I've read through the complete set of proposals and have the following observations:

* While a number of proposals include an impact analysis (thank you!), a significant number of the proposals don't.

It would be appreciated if for those proposals which aren't removing unused/unusable functionality, some sort of impact analysis was added.

You will need to clarify which ones you are talking about.
These "bulk removal" RFCs are written by various authors over the course of a year, and might not have been looked at for 9+ months.

* DomDocument and DomEntity properties section: the text seems to contradict itself - the proposal seems to suggest to soft-deprecate something which is already soft deprecated. Some clarification of what the actual proposal is, would be helpful.

Those properties have been soft deprecated for a long time, the proposal is to formally deprecate them.
I've clarified this.

* `xml_set_object()` section: the mitigation path for this deprecation is unclear and more so, it is unclear as of which PHP version the mitigation path is available (if there are restrictions). It would be helpful if some example code was added to show the mitigation path more clearly.

The migration path is available since at least PHP 5.3, probably even longer.
Instead of calling xml_set_object() with an object $obj, and e.g. xml_set_default_handler() with a string corresponding to the name of a method of $obj,
you should set the handler with a proper callable, i.e. using [$obj, 'methodOfObj'] as the handler.

* CSV escaping section: please make it explicit which functions will be affected by this proposal.

Done.

* `file_put_contents()` section: please make the mitigation path explicit (which I presume would be something along the lines of `file_put_contents( $filename, implode('', $data) )` ?)

Done.

Other than that, I join the previously voiced objections to the deprecation of `uniqid()`, `md5()`, `sha1()`, `md5_file()`, `sha1_file()`.
While I acknowledge that these functions _can_ be used inappropriately for security-sensitive code, which should use alternative methods, these functions have perfectly valid use-cases for non-security-sensitive code and the impact of the BC-break of deprecating and eventually removing these methods can, IMO, not be justified.

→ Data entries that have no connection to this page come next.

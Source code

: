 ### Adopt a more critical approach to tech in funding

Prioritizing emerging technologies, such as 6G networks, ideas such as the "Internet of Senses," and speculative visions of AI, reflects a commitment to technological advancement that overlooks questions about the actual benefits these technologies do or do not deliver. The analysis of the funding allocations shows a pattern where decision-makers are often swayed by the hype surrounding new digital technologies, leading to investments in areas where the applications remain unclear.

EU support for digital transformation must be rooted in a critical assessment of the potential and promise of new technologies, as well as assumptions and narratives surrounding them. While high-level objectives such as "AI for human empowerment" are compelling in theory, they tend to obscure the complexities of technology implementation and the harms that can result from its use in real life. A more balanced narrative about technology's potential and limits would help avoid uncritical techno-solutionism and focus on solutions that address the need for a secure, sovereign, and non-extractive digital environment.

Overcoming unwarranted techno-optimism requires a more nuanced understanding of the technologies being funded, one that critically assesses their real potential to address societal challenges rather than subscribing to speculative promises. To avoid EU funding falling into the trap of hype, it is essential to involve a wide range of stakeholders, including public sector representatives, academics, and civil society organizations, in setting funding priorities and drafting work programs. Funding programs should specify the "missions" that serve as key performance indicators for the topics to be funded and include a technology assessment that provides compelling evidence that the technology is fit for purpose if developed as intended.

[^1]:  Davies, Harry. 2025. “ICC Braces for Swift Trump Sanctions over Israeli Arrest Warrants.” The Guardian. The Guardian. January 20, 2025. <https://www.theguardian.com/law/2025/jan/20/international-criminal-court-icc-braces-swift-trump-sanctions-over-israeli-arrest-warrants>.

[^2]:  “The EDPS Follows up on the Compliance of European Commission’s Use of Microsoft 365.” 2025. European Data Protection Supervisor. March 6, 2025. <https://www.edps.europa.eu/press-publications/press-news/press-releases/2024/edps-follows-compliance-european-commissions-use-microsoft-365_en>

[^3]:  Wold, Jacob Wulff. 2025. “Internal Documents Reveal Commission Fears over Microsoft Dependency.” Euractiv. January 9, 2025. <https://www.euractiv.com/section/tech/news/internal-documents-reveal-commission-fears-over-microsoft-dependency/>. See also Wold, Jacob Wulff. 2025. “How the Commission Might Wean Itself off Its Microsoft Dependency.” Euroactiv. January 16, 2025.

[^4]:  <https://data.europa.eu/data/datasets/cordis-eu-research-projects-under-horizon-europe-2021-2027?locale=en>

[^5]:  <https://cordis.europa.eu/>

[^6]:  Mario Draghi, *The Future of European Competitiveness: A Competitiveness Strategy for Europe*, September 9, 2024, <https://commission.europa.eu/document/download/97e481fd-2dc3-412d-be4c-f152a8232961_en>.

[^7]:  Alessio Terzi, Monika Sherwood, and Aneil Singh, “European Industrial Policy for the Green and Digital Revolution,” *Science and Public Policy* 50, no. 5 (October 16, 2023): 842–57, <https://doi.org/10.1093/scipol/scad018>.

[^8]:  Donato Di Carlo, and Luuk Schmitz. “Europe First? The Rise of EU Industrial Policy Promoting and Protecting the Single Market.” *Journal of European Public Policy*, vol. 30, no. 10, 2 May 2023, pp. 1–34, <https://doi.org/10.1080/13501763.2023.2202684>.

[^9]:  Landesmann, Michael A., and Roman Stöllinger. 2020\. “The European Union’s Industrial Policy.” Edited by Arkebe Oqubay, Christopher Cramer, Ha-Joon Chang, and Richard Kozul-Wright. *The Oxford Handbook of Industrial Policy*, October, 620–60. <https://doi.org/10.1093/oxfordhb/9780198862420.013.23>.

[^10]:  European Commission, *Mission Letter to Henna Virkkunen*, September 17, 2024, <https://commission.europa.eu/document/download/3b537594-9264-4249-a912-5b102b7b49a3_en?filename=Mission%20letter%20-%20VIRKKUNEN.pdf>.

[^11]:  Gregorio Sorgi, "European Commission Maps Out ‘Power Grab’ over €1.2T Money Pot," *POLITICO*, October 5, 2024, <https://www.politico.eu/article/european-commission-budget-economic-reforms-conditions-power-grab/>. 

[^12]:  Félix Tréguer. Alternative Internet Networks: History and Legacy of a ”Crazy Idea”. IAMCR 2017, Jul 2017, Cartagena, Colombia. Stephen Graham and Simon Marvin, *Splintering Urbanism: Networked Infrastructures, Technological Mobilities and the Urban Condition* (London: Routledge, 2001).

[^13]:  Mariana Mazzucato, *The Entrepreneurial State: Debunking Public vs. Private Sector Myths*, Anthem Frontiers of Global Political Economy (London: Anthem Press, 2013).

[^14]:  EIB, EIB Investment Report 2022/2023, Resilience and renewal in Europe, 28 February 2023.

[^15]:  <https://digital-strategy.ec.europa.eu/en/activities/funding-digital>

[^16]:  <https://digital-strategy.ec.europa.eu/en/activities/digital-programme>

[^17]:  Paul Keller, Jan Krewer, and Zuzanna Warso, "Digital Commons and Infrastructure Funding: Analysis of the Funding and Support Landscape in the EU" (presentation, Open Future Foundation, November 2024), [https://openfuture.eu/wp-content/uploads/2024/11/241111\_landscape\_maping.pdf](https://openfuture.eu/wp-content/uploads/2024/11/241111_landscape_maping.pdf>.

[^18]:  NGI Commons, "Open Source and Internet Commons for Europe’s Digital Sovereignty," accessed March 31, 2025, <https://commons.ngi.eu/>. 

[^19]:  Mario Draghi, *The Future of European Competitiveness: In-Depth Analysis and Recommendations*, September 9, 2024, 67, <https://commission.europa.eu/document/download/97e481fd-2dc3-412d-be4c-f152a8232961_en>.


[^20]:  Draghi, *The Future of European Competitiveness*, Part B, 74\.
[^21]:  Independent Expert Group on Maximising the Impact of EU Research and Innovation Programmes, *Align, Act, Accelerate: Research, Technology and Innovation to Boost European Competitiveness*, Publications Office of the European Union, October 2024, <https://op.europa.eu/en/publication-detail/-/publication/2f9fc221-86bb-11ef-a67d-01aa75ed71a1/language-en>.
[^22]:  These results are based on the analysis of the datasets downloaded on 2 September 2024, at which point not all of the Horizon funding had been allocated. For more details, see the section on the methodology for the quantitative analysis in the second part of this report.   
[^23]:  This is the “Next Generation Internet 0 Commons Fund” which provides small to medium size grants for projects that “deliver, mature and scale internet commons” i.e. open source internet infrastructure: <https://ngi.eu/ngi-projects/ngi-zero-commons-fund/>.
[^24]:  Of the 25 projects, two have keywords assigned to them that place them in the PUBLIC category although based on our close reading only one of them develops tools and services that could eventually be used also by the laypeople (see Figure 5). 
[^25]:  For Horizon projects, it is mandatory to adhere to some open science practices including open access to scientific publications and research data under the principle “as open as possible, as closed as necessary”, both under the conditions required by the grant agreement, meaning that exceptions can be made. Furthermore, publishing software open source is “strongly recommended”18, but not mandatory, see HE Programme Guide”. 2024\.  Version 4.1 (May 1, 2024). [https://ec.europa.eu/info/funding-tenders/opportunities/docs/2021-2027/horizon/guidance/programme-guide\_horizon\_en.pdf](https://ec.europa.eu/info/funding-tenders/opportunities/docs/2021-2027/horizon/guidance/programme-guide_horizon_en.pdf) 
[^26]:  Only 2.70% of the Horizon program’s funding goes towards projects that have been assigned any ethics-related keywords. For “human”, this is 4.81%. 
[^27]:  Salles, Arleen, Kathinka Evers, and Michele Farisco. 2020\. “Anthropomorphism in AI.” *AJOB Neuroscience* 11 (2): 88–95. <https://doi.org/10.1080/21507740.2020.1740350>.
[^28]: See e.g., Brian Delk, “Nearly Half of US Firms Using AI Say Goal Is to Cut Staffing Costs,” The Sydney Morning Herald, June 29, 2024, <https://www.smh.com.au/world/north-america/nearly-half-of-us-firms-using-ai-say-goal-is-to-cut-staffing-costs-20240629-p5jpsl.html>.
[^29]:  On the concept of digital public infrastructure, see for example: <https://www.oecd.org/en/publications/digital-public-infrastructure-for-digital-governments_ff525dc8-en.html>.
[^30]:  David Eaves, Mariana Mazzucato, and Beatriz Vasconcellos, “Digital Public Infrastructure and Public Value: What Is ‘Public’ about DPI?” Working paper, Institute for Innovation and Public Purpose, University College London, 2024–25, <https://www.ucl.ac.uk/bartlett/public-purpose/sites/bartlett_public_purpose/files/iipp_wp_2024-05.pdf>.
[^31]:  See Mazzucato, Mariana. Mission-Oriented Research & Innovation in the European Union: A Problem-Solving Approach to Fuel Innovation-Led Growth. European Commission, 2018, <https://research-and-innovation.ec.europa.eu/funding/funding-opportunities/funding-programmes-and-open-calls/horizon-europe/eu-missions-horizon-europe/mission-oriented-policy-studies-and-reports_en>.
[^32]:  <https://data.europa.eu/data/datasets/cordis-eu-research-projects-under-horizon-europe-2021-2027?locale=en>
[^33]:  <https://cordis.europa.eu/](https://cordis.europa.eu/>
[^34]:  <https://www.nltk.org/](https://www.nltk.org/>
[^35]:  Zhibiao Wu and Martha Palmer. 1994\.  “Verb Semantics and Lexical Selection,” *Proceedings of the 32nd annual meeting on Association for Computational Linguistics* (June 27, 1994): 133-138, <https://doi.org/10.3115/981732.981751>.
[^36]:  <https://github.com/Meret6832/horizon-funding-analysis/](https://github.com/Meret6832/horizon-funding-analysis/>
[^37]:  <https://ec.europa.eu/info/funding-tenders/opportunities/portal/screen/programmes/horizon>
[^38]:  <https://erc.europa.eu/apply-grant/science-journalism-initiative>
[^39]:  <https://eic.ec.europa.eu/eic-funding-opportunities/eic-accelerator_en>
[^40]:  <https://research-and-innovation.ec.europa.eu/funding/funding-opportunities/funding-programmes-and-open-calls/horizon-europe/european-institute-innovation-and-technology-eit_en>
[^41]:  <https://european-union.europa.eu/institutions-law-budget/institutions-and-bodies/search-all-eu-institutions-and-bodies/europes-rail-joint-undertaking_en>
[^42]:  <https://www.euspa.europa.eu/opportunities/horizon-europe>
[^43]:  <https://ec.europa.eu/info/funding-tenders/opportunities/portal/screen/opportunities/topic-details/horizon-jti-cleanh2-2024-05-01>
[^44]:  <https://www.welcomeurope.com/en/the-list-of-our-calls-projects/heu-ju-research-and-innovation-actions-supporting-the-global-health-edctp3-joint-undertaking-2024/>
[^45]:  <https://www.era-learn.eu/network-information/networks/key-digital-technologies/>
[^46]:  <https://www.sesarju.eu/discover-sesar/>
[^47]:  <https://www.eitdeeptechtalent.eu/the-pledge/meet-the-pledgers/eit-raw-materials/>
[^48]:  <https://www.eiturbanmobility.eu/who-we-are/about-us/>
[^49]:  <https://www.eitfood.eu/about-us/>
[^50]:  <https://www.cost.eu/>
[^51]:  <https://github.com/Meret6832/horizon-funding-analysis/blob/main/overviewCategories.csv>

Keep in mind that while "we" know and understand that deprecations are not errors, end-users often don't and particularly for open source projects, this means that in practice these deprecations will need to be addressed anyway to reduce the noise of users opening issues about them, which without a clear path to removal of the functions, will, in a lot of cases, mean adding the `@` operator to all uses.

If I may be a bit cheeky, if we consider that userland does not understand that deprecations are not errors, how can we trust them to use the 5 aforementioned functions correctly?
Especially as there are more appropriate replacements available.

Regarding the deprecation of using `E_USER_ERROR` in `trigger_error()`: there are errors which should never be caught and using `trigger_error()` with `E_USER_ERROR` is appropriate for those.

The fact that execution can be returned to the code via `set_error_handler()` returning `true` sounds to me like a bug which should be fixed, rather than disabling the functionality for userland code to hard exit with an error when deemed appropriate.

In that case, calling exit() with a string will provide you more consistent behaviour, and also run destructors and finally blocks.
The main motivation to remove it is to curtail the usage of the bailout mechanism, as it has various issues explained in the linked RFC.

I have added this to the section.

As for deprecating the `E_USER_ERROR` constant, this will lead to a lot of guard code needing to be added for calls to `error_reporting()` as well as in custom error handler functions, when the (open source) code needs to be PHP cross version compatible.

In my opinion, this deprecation proposal should be moved to a later major than a deprecation of using `E_USER_ERROR` in `trigger_error()`.

I forgot about error_reporting, I moved it out of the RFC and for something to be tackled at a later date.